Exclusion Criteria :

• Low grade osteosarcoma and periosteal osteosarcoma
• Previous treatment with cabozantinib or another Mesenchymal-epithelial transition (MET)/hepatocyte growth factor (HGF) inhibitor (e.g., tivantinib, crizotinib).
• Receipt of any type of small molecule kinase inhibitor (including investigational kinase inhibitor) within 2 weeks or 5 half-lives of the agent, whichever is longer, before first dose of study intervention.
• Receipt of any type of cytotoxic, biologic or other systemic anticancer therapy (including investigational) within 4 weeks before first dose of study intervention (or washout of at least 5 half-lives, whichever is shorter).
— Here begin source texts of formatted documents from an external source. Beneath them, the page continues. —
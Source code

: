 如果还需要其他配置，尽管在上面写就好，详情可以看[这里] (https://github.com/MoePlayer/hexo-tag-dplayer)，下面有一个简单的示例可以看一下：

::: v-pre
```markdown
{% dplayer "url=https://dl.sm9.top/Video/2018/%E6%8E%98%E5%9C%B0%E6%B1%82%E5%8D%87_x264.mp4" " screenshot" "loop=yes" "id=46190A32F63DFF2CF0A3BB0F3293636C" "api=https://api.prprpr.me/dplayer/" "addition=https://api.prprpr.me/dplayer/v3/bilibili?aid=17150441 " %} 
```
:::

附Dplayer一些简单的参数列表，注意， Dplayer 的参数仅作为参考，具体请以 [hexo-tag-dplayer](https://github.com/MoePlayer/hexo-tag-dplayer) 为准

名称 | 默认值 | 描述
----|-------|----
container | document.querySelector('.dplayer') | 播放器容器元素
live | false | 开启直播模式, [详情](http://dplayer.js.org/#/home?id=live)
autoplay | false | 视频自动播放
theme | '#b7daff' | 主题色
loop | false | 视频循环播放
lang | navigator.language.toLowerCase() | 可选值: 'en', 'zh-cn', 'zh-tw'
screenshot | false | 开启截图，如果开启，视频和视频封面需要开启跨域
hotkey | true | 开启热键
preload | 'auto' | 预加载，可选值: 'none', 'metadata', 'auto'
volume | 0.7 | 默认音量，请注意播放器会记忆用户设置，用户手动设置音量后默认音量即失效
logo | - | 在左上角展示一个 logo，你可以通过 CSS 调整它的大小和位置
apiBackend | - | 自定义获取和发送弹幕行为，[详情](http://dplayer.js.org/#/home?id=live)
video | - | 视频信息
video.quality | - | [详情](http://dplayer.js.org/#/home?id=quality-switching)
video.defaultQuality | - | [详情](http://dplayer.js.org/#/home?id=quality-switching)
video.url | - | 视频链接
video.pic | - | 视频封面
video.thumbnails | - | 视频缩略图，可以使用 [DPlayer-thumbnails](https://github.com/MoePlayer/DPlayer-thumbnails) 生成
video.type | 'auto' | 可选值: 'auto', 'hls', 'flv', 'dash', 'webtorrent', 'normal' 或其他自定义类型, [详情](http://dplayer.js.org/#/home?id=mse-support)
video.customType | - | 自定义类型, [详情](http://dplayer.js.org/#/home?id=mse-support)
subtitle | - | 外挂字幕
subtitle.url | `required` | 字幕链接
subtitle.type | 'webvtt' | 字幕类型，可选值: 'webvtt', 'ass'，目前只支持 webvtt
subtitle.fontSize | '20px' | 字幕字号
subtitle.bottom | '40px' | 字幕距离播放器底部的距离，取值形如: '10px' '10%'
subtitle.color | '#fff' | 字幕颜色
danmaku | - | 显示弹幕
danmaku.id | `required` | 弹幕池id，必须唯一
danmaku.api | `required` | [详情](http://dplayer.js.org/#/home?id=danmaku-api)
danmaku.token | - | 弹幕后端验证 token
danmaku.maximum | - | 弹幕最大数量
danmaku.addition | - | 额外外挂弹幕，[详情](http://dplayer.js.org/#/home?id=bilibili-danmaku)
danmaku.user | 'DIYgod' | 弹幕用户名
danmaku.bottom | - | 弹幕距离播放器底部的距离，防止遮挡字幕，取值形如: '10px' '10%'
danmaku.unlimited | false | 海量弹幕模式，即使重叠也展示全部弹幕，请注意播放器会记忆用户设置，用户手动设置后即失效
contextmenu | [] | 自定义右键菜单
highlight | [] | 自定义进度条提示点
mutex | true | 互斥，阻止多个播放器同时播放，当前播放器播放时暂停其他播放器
• Known brain metastases or cranial epidural disease unless adequately treated with radiotherapy and/or surgery (including radiosurgery or major surgery e.g., removal or biopsy of brain metastasis) and stable for at least 4 weeks prior to randomization. Eligible participants must be neurologically asymptomatic and without systemic corticosteroid treatment at the time of randomization. Note: Participants with a known seizure disorder who are receiving non-enzyme inducing anticonvulsants and have well-controlled seizures on a stable dose of anti-convulsant may be enrolled.
• Participants who have an uncontrolled/active infection requiring systemic therapy.
• Participants who are unable to swallow intact tablets.
• Participants with uncontrolled, significant intercurrent or recent illness.
• Previously identified allergy or hypersensitivity to components of the study treatment formulations.
• Any other active malignancy at time of first dose of study intervention or diagnosis of another malignancy within 3 years prior to first dose of study intervention that requires active treatment.
• Pregnancy or breast-feeding.
• Participants who in the opinion of the investigator may not be able to comply with the requirements of the study are not eligible
• Major surgery (eg, orthopaedic surgery, removal or biopsy of brain metastasis) within 8 weeks before randomization. Complete wound healing from major surgery must have occurred 4 weeks before randomization and from minor surgery (eg, simple excision, tooth extraction) at least 10 days before randomization. Participants with clinically relevant ongoing complications from prior surgery are not eligible.